What to produce
The entries that follow should be written out exactly.

Records from a dataset

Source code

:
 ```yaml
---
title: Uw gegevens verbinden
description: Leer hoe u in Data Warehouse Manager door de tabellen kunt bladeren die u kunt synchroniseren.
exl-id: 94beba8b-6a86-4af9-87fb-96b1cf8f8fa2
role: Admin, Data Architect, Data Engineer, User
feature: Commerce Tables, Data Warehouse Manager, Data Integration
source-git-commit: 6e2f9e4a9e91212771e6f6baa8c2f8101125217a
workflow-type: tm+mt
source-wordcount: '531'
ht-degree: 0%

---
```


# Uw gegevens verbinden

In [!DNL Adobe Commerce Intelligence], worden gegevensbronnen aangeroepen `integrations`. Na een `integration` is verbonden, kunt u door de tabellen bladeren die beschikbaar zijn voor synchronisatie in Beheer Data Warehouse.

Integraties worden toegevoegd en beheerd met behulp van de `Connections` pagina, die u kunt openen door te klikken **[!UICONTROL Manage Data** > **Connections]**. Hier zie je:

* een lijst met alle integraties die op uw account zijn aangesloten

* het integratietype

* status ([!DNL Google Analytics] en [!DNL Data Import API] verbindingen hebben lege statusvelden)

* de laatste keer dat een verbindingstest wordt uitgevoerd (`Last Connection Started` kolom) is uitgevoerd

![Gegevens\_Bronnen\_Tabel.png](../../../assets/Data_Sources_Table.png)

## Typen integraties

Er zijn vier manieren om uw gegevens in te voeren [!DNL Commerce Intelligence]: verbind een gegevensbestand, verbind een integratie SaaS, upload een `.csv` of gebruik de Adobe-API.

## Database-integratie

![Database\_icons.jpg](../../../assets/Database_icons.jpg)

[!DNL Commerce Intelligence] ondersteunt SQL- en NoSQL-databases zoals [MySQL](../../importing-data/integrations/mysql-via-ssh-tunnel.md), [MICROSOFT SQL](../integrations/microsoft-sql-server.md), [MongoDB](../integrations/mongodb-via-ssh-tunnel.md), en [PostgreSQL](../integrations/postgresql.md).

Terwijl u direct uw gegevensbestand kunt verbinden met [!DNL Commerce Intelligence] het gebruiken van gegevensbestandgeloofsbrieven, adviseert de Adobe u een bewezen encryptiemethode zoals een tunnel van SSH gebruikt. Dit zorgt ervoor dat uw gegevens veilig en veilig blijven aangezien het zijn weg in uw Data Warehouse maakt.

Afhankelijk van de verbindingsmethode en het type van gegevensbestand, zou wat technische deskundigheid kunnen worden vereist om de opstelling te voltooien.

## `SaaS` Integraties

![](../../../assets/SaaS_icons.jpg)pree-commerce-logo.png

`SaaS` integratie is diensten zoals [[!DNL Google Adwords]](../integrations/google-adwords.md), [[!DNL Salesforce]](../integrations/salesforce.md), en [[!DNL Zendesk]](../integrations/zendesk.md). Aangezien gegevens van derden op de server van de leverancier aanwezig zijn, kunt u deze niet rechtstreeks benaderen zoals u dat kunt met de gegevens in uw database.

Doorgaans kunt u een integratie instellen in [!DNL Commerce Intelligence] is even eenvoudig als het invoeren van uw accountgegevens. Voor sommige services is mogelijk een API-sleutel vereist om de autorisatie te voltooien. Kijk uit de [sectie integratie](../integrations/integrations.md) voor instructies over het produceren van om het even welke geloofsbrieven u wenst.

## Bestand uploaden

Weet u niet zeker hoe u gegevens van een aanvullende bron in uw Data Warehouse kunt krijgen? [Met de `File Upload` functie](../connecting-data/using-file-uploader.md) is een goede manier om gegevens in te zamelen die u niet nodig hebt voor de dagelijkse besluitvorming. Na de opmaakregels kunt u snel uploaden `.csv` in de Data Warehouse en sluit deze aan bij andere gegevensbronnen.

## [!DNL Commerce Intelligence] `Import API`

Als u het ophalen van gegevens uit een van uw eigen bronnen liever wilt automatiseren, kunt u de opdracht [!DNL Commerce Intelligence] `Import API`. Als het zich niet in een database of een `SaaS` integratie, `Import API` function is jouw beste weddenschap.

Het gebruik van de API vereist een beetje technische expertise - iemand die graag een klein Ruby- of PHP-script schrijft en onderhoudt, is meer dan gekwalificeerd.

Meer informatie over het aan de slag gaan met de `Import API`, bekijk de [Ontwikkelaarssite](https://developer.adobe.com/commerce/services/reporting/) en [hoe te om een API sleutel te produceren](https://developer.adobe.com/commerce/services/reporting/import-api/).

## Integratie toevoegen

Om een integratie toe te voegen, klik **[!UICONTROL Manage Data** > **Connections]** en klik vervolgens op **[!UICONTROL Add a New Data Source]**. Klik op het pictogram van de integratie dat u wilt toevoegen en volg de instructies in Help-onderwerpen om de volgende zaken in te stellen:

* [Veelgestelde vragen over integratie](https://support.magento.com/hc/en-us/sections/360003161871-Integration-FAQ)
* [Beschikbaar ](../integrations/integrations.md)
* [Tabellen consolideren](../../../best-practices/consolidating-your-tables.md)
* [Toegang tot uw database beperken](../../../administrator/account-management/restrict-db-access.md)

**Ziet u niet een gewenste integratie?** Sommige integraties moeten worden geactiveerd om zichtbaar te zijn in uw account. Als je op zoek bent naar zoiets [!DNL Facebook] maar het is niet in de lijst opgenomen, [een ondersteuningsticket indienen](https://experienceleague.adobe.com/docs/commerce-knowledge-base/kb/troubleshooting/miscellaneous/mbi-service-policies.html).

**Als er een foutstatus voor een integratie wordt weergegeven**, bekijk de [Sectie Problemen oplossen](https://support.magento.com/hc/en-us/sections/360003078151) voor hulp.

Output of the task
Source code

:
 ```yaml
---
title: Uw gegevens verbinden
description: Leer hoe u in Data Warehouse Manager door de tabellen kunt bladeren die u kunt synchroniseren.
exl-id: 94beba8b-6a86-4af9-87fb-96b1cf8f8fa2
role: Admin, Data Architect, Data Engineer, User
feature: Commerce Tables, Data Warehouse Manager, Data Integration
source-git-commit: 6e2f9e4a9e91212771e6f6baa8c2f8101125217a
workflow-type: tm+mt
source-wordcount: '531'
ht-degree: 0%

---
```


# Uw gegevens verbinden

In [!DNL Adobe Commerce Intelligence], worden gegevensbronnen aangeroepen `integrations`. Na een `integration` is verbonden, kunt u door de tabellen bladeren die beschikbaar zijn voor synchronisatie in Beheer Data Warehouse.

Integraties worden toegevoegd en beheerd met behulp van de `Connections` pagina, die u kunt openen door te klikken **[!UICONTROL Manage Data** > **Connections]**. Hier zie je:

* een lijst met alle integraties die op uw account zijn aangesloten

* het integratietype

* status ([!DNL Google Analytics] en [!DNL Data Import API] verbindingen hebben lege statusvelden)

* de laatste keer dat een verbindingstest wordt uitgevoerd (`Last Connection Started` kolom) is uitgevoerd

![Gegevens\_Bronnen\_Tabel.png](../../../assets/Data_Sources_Table.png)

## Typen integraties

Er zijn vier manieren om uw gegevens in te voeren [!DNL Commerce Intelligence]: verbind een gegevensbestand, verbind een integratie SaaS, upload een `.csv` of gebruik de Adobe-API.

## Database-integratie

![Database\_icons.jpg](../../../assets/Database_icons.jpg)

[!DNL Commerce Intelligence] ondersteunt SQL- en NoSQL-databases zoals [MySQL](../../importing-data/integrations/mysql-via-ssh-tunnel.md), [MICROSOFT SQL](../integrations/microsoft-sql-server.md), [MongoDB](../integrations/mongodb-via-ssh-tunnel.md), en [PostgreSQL](../integrations/postgresql.md).

Terwijl u direct uw gegevensbestand kunt verbinden met [!DNL Commerce Intelligence] het gebruiken van gegevensbestandgeloofsbrieven, adviseert de Adobe u een bewezen encryptiemethode zoals een tunnel van SSH gebruikt. Dit zorgt ervoor dat uw gegevens veilig en veilig blijven aangezien het zijn weg in uw Data Warehouse maakt.

Afhankelijk van de verbindingsmethode en het type van gegevensbestand, zou wat technische deskundigheid kunnen worden vereist om de opstelling te voltooien.

## `SaaS` Integraties

![](../../../assets/SaaS_icons.jpg)pree-commerce-logo.png

`SaaS` integratie is diensten zoals [[!DNL Google Adwords]](../integrations/google-adwords.md), [[!DNL Salesforce]](../integrations/salesforce.md), en [[!DNL Zendesk]](../integrations/zendesk.md). Aangezien gegevens van derden op de server van de leverancier aanwezig zijn, kunt u deze niet rechtstreeks benaderen zoals u dat kunt met de gegevens in uw database.

Doorgaans kunt u een integratie instellen in [!DNL Commerce Intelligence] is even eenvoudig als het invoeren van uw accountgegevens. Voor sommige services is mogelijk een API-sleutel vereist om de autorisatie te voltooien. Kijk uit de [sectie integratie](../integrations/integrations.md) voor instructies over het produceren van om het even welke geloofsbrieven u wenst.

## Bestand uploaden

Weet u niet zeker hoe u gegevens van een aanvullende bron in uw Data Warehouse kunt krijgen? [Met de `File Upload` functie](../connecting-data/using-file-uploader.md) is een goede manier om gegevens in te zamelen die u niet nodig hebt voor de dagelijkse besluitvorming. Na de opmaakregels kunt u snel uploaden `.csv` in de Data Warehouse en sluit deze aan bij andere gegevensbronnen.

## [!DNL Commerce Intelligence] `Import API`

Als u het ophalen van gegevens uit een van uw eigen bronnen liever wilt automatiseren, kunt u de opdracht [!DNL Commerce Intelligence] `Import API`. Als het zich niet in een database of een `SaaS` integratie, `Import API` function is jouw beste weddenschap.

Het gebruik van de API vereist een beetje technische expertise - iemand die graag een klein Ruby- of PHP-script schrijft en onderhoudt, is meer dan gekwalificeerd.

Meer informatie over het aan de slag gaan met de `Import API`, bekijk de [Ontwikkelaarssite](https://developer.adobe.com/commerce/services/reporting/) en [hoe te om een API sleutel te produceren](https://developer.adobe.com/commerce/services/reporting/import-api/).

## Integratie toevoegen

Om een integratie toe te voegen, klik **[!UICONTROL Manage Data** > **Connections]** en klik vervolgens op **[!UICONTROL Add a New Data Source]**. Klik op het pictogram van de integratie dat u wilt toevoegen en volg de instructies in Help-onderwerpen om de volgende zaken in te stellen:

* [Veelgestelde vragen over integratie](https://support.magento.com/hc/en-us/sections/360003161871-Integration-FAQ)
* [Beschikbaar ](../integrations/integrations.md)
* [Tabellen consolideren](../../../best-practices/consolidating-your-tables.md)
* [Toegang tot uw database beperken](../../../administrator/account-management/restrict-db-access.md)

**Ziet u niet een gewenste integratie?** Sommige integraties moeten worden geactiveerd om zichtbaar te zijn in uw account. Als je op zoek bent naar zoiets [!DNL Facebook] maar het is niet in de lijst opgenomen, [een ondersteuningsticket indienen](https://experienceleague.adobe.com/docs/commerce-knowledge-base/kb/troubleshooting/miscellaneous/mbi-service-policies.html).

**Als er een foutstatus voor een integratie wordt weergegeven**, bekijk de [Sectie Problemen oplossen](https://support.magento.com/hc/en-us/sections/360003078151) voor hulp.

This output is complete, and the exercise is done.